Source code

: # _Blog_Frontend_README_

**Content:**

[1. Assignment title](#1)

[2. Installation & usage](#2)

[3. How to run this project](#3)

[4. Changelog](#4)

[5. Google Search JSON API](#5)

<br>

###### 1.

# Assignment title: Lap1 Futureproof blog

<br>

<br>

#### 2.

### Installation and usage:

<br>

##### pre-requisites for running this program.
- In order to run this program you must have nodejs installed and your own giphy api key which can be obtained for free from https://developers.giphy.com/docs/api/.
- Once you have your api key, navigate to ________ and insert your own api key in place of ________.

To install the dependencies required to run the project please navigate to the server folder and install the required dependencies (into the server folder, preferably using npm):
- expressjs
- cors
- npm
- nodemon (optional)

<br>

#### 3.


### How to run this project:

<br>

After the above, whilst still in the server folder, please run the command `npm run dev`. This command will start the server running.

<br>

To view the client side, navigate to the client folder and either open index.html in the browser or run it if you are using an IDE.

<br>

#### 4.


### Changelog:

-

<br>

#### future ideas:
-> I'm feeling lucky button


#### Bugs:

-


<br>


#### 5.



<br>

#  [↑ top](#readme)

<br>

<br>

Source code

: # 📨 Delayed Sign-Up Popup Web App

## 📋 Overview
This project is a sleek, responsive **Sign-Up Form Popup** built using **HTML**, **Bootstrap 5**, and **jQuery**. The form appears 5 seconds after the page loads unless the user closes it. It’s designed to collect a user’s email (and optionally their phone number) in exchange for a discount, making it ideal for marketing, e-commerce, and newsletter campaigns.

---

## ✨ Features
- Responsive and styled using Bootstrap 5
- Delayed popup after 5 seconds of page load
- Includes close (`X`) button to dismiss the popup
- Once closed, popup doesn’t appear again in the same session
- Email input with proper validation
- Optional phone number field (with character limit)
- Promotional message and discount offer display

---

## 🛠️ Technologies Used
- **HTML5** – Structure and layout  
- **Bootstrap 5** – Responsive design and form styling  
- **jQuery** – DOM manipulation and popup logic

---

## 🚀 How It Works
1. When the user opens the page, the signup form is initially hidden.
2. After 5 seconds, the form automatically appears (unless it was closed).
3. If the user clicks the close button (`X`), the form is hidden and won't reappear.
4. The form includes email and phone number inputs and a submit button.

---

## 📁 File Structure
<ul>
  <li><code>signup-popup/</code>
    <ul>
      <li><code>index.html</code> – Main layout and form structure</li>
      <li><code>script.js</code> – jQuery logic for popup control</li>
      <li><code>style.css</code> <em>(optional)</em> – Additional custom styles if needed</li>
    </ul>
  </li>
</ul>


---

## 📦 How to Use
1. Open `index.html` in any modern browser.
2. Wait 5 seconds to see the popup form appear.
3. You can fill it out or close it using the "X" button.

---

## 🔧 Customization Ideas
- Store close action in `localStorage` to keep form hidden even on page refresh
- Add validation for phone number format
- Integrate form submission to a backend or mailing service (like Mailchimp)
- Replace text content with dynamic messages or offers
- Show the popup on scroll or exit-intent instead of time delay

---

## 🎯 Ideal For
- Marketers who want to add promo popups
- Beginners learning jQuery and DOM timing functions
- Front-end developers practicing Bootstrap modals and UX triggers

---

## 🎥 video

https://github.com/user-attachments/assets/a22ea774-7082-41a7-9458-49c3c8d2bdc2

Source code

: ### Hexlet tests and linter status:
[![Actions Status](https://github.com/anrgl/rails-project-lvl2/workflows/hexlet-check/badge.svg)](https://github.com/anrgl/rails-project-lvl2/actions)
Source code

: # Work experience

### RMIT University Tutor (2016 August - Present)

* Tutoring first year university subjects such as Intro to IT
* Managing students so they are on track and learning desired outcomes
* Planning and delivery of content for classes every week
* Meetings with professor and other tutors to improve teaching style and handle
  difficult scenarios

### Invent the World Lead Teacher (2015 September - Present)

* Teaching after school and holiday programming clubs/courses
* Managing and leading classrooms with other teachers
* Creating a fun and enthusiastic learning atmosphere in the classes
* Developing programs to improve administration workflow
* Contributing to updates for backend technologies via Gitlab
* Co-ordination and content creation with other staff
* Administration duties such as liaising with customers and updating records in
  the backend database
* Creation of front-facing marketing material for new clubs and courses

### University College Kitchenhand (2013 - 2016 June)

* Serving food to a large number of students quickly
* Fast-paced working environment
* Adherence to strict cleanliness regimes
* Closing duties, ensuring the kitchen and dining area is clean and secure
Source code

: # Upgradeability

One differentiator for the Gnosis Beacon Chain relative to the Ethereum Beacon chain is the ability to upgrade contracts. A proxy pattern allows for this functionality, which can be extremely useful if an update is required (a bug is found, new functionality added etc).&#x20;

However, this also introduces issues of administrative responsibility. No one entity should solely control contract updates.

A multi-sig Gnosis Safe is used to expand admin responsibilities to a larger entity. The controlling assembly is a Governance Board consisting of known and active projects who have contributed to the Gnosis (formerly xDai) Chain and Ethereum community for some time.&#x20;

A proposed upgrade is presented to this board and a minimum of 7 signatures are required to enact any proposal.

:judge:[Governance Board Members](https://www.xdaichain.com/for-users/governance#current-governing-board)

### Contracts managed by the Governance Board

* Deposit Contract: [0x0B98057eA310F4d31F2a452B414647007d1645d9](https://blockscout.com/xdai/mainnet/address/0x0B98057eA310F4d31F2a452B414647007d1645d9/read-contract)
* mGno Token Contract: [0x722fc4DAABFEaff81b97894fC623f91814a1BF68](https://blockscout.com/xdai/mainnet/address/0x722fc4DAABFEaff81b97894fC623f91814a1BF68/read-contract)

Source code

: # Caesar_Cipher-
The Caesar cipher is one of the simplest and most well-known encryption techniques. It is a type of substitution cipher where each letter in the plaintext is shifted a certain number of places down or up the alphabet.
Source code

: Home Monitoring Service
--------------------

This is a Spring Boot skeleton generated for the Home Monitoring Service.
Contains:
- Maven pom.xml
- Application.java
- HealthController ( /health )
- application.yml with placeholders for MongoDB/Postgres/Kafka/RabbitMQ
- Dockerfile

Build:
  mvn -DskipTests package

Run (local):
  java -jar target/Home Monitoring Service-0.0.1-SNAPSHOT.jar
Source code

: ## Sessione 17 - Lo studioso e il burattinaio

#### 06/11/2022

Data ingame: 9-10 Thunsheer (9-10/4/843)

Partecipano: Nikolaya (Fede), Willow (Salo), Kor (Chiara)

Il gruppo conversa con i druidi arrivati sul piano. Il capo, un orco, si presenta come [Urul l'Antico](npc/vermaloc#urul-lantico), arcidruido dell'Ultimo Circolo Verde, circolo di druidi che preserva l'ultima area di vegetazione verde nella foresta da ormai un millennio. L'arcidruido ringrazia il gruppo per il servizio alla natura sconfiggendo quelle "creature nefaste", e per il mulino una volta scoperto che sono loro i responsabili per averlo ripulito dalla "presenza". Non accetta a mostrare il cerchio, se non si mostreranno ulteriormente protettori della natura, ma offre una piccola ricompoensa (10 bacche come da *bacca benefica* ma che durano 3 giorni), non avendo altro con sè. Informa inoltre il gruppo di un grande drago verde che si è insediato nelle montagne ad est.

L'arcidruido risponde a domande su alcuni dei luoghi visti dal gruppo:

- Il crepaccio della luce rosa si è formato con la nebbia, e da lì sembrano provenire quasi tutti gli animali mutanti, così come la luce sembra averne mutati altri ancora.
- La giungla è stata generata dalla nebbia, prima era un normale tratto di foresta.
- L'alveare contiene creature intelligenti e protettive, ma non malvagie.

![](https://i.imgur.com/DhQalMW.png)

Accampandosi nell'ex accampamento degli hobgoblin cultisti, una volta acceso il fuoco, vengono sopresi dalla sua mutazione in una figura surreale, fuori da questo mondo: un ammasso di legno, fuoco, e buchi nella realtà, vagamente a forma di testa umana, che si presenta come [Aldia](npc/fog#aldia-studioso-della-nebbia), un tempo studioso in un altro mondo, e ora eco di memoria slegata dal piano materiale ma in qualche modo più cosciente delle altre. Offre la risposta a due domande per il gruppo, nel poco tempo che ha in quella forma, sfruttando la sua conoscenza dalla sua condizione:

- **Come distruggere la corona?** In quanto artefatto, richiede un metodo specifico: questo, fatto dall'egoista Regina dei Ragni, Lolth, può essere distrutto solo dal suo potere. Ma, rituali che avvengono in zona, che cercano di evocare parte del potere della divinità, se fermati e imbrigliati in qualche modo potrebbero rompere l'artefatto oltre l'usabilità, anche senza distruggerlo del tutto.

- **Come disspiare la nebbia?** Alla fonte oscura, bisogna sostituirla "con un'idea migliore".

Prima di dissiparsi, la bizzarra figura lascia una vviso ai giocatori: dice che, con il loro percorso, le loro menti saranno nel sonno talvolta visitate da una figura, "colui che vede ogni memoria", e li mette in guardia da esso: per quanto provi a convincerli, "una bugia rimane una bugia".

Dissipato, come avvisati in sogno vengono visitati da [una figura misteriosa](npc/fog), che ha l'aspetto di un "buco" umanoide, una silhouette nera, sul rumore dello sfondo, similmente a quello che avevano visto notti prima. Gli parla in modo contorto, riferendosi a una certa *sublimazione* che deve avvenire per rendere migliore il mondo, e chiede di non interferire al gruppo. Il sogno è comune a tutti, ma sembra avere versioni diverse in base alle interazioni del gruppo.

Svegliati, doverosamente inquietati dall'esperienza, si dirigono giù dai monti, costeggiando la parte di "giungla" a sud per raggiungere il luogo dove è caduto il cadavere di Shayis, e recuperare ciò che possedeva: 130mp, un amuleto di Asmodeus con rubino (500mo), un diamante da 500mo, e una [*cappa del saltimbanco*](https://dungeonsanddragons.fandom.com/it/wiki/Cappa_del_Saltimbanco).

_Work item_
Every line of the material that includes the word "with" needs to be copied.

_Response to the task_
- Email input with proper validation
- Optional phone number field (with character limit)
- Replace text content with dynamic messages or offers
* Meetings with professor and other tutors to improve teaching style and handle
* Managing and leading classrooms with other teachers
* Co-ordination and content creation with other staff
* Administration duties such as liaising with customers and updating records in
- application.yml with placeholders for MongoDB/Postgres/Kafka/RabbitMQ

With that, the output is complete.